Only a week back, as I settled myself on a plane en route to London, the relatively aged woman next to me tapped my shoulder and said, “Excuse me, if no one sitting on those seats, can you please move?” On first instance, I thought she wanted me to exchange seats with someone she knew, but staring at the rather forlorn looking seats at the other end of the aircraft that she pointed at, I figured there was no real reason behind her asking me to move unless she badly wanted to put her feet up and sleep tight. Give it thirty seconds and my brown face, Bangladeshi passport and religious idealism seemed to give a broader and clearer picture. Sadly though (for her), someone did end up taking those seats and with perfectly good intentions, I smiled at her and said, “I guess you’re stuck with me.” In response, her expression was that of a rabbit who was just spotted a fox and doesn’t know where to hide.

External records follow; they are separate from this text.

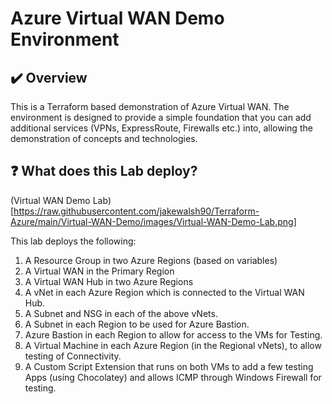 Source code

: # Azure Virtual WAN Demo Environment

## :heavy_check_mark: Overview
This is a Terraform based demonstration of Azure Virtual WAN. The environment is designed to provide a simple foundation that you can add additional services (VPNs, ExpressRoute, Firewalls etc.) into, allowing the demonstration of concepts and technologies. 

## :question: What does this Lab deploy?

(Virtual WAN Demo Lab)[https://raw.githubusercontent.com/jakewalsh90/Terraform-Azure/main/Virtual-WAN-Demo/images/Virtual-WAN-Demo-Lab.png]

This lab deploys the following:
1. A Resource Group in two Azure Regions (based on variables)
2. A Virtual WAN in the Primary Region
3. A Virtual WAN Hub in two Azure Regions
4. A vNet in each Azure Region which is connected to the Virtual WAN Hub.
6. A Subnet and NSG in each of the above vNets.
7. A Subnet in each Region to be used for Azure Bastion.  
8. Azure Bastion in each Region to allow for access to the VMs for Testing. 
9. A Virtual Machine in each Azure Region (in the Regional vNets), to allow testing of Connectivity. 
10. A Custom Script Extension that runs on both VMs to add a few testing Apps (using Chocolatey) and allows ICMP through Windows Firewall for testing. 
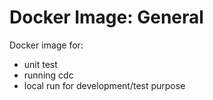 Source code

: # Docker Image: General

Docker image for:
- unit test
- running cdc
- local run for development/test purpose
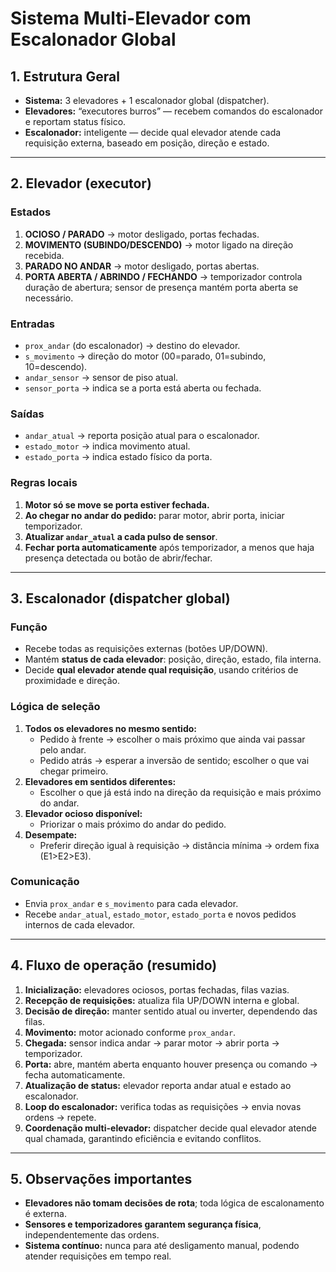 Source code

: # Sistema Multi-Elevador com Escalonador Global

## 1. Estrutura Geral
- **Sistema:** 3 elevadores + 1 escalonador global (dispatcher).  
- **Elevadores:** “executores burros” — recebem comandos do escalonador e reportam status físico.  
- **Escalonador:** inteligente — decide qual elevador atende cada requisição externa, baseado em posição, direção e estado.  

---

## 2. Elevador (executor)
### Estados
1. **OCIOSO / PARADO** → motor desligado, portas fechadas.  
2. **MOVIMENTO (SUBINDO/DESCENDO)** → motor ligado na direção recebida.  
3. **PARADO NO ANDAR** → motor desligado, portas abertas.  
4. **PORTA ABERTA / ABRINDO / FECHANDO** → temporizador controla duração de abertura; sensor de presença mantém porta aberta se necessário.  

### Entradas
- `prox_andar` (do escalonador) → destino do elevador.  
- `s_movimento` → direção do motor (00=parado, 01=subindo, 10=descendo).  
- `andar_sensor` → sensor de piso atual.  
- `sensor_porta` → indica se a porta está aberta ou fechada.  

### Saídas
- `andar_atual` → reporta posição atual para o escalonador.  
- `estado_motor` → indica movimento atual.  
- `estado_porta` → indica estado físico da porta.  

### Regras locais
1. **Motor só se move se porta estiver fechada.**  
2. **Ao chegar no andar do pedido:** parar motor, abrir porta, iniciar temporizador.  
3. **Atualizar `andar_atual` a cada pulso de sensor**.  
4. **Fechar porta automaticamente** após temporizador, a menos que haja presença detectada ou botão de abrir/fechar.  

---

## 3. Escalonador (dispatcher global)
### Função
- Recebe todas as requisições externas (botões UP/DOWN).  
- Mantém **status de cada elevador**: posição, direção, estado, fila interna.  
- Decide **qual elevador atende qual requisição**, usando critérios de proximidade e direção.  

### Lógica de seleção
1. **Todos os elevadores no mesmo sentido:**
   - Pedido à frente → escolher o mais próximo que ainda vai passar pelo andar.  
   - Pedido atrás → esperar a inversão de sentido; escolher o que vai chegar primeiro.  
2. **Elevadores em sentidos diferentes:**  
   - Escolher o que já está indo na direção da requisição e mais próximo do andar.  
3. **Elevador ocioso disponível:**  
   - Priorizar o mais próximo do andar do pedido.  
4. **Desempate:**  
   - Preferir direção igual à requisição → distância mínima → ordem fixa (E1>E2>E3).  

### Comunicação
- Envia `prox_andar` e `s_movimento` para cada elevador.  
- Recebe `andar_atual`, `estado_motor`, `estado_porta` e novos pedidos internos de cada elevador.  

---

## 4. Fluxo de operação (resumido)
1. **Inicialização:** elevadores ociosos, portas fechadas, filas vazias.  
2. **Recepção de requisições:** atualiza fila UP/DOWN interna e global.  
3. **Decisão de direção:** manter sentido atual ou inverter, dependendo das filas.  
4. **Movimento:** motor acionado conforme `prox_andar`.  
5. **Chegada:** sensor indica andar → parar motor → abrir porta → temporizador.  
6. **Porta:** abre, mantém aberta enquanto houver presença ou comando → fecha automaticamente.  
7. **Atualização de status:** elevador reporta andar atual e estado ao escalonador.  
8. **Loop do escalonador:** verifica todas as requisições → envia novas ordens → repete.  
9. **Coordenação multi-elevador:** dispatcher decide qual elevador atende qual chamada, garantindo eficiência e evitando conflitos.  

---

## 5. Observações importantes
- **Elevadores não tomam decisões de rota**; toda lógica de escalonamento é externa.  
- **Sensores e temporizadores garantem segurança física**, independentemente das ordens.  
- **Sistema contínuo:** nunca para até desligamento manual, podendo atender requisições em tempo real.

Interestingly, and this is the part where my belief in karma got reinstated for the umpteenth time, halfway through the flight, I was the one running from one end of the aircraft to the other, looking for an air hostess who would provide hot water for her flu-struck son. A profuse note of thanks immediately followed and perhaps, a tiny shred of faith into the Muslim mankind reestablished.

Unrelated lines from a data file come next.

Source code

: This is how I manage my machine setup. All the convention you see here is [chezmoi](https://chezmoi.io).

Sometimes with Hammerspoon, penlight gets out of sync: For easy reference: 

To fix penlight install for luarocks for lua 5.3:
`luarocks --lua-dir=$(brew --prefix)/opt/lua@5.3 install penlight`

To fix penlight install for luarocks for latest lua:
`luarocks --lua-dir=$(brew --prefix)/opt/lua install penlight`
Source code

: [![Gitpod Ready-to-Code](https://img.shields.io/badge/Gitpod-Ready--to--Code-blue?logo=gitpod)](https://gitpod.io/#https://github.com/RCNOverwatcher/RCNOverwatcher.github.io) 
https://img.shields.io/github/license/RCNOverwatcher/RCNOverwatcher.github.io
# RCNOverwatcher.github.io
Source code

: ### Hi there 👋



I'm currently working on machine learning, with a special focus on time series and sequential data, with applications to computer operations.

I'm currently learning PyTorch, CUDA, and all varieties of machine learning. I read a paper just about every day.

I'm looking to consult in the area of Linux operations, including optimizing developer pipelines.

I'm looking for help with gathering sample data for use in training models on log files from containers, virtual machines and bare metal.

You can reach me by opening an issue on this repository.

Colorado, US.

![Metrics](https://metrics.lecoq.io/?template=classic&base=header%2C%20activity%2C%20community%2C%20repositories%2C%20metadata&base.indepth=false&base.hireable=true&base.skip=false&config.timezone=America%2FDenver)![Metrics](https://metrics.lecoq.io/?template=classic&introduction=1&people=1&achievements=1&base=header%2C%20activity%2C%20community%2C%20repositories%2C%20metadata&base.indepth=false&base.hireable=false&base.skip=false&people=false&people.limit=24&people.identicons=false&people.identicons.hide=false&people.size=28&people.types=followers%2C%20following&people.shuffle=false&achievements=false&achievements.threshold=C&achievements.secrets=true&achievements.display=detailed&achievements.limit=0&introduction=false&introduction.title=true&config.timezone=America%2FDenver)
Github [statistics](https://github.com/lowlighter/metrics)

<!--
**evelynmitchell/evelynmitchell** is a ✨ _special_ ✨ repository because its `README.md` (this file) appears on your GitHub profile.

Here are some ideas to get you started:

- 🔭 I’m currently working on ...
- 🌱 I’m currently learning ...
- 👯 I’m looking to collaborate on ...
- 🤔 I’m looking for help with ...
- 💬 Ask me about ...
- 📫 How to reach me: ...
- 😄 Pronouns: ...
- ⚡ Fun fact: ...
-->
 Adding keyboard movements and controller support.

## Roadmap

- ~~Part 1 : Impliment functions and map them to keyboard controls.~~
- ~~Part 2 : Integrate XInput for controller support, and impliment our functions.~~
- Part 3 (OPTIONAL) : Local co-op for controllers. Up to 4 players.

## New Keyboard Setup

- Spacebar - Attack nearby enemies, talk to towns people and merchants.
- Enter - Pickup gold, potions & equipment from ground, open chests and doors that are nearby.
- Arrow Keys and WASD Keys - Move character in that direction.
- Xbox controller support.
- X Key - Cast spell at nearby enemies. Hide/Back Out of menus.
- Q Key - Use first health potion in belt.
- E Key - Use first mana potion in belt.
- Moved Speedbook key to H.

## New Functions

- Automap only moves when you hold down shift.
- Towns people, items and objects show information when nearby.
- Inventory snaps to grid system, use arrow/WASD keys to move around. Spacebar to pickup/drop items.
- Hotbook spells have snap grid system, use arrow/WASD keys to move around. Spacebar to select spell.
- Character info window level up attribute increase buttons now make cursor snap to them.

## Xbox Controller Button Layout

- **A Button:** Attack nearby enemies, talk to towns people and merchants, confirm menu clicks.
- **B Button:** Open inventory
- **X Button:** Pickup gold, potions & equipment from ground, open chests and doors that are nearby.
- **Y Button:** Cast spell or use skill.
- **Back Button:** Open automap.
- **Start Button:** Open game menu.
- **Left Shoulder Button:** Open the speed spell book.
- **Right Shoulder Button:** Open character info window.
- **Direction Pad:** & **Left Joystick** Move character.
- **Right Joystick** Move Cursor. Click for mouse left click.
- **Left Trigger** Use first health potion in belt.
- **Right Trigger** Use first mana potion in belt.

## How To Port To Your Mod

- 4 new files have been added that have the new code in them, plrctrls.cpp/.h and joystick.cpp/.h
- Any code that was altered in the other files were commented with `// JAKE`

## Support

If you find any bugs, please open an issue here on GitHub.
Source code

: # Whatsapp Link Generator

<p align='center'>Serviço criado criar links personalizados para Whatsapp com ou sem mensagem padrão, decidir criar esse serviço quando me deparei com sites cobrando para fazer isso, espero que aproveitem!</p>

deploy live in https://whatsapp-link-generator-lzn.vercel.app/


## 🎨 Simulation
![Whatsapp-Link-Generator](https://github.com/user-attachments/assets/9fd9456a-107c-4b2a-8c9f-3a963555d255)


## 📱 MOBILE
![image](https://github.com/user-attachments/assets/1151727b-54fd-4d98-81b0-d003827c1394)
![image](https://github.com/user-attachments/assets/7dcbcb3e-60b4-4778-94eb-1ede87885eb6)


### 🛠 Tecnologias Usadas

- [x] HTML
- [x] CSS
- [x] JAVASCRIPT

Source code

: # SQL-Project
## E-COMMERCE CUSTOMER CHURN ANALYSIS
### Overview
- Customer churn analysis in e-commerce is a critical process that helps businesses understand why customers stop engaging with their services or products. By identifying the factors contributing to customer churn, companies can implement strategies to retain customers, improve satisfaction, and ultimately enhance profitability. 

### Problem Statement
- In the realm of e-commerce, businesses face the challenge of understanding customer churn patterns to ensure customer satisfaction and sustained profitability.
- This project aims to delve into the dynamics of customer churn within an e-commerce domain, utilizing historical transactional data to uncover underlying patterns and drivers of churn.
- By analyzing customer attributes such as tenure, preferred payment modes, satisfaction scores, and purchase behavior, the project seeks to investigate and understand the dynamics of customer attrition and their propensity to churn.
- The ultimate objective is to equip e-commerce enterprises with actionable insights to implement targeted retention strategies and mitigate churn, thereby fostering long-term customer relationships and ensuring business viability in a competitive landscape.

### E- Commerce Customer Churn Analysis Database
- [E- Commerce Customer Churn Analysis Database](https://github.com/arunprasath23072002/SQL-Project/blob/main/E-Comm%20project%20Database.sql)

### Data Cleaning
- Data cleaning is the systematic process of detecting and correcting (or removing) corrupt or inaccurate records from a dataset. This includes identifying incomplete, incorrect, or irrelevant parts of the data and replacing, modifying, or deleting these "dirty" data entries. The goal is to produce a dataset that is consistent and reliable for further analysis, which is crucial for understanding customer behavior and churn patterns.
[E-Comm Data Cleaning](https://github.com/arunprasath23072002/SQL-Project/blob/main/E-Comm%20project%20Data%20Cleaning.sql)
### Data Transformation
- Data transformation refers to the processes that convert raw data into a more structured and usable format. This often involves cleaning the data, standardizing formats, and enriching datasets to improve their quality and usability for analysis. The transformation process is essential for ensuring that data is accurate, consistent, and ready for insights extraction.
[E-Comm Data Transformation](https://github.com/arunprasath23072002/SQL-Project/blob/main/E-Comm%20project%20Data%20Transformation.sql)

It’s been ten years since 9/11 and it’s difficult to measure how tangibly the world has learnt on interfaith tolerance. The Muslim majority world has seen its fair share of wars, apologies, more wars and more apologies – but as we stand on the crossroads of an epitome resonating Marshall McLuhan’s Global Village, we ask ourselves – “Have we really taken any lessons home?”
Interfaith dialogue, next to terrorism and political leadership has been one of the most conversational topics across international media over the past decade. Numerous talk shows, documentaries, special news reports and so on have been released – many of which, supposedly trying to strike a fine balance between fundamentalism and “safe livelihoods”. I remember on a weekend night in Toronto a couple of months back, I caught a bunch of serious looking people packed with credentials discussing on late night CBC: “What is the moderate Muslim?” There seemed to be all kinds of discourse and deconstructions on screen, and like any talk show, bottomed down to a point of zero compromise and intolerance of philosophies. Assuming that is a subtler, more acceptable form of intolerance, we move on.
Question is, must we move on? Should we take a second glance, form a more informed opinion or hide under the liberty of indifference because this just isn’t my problem?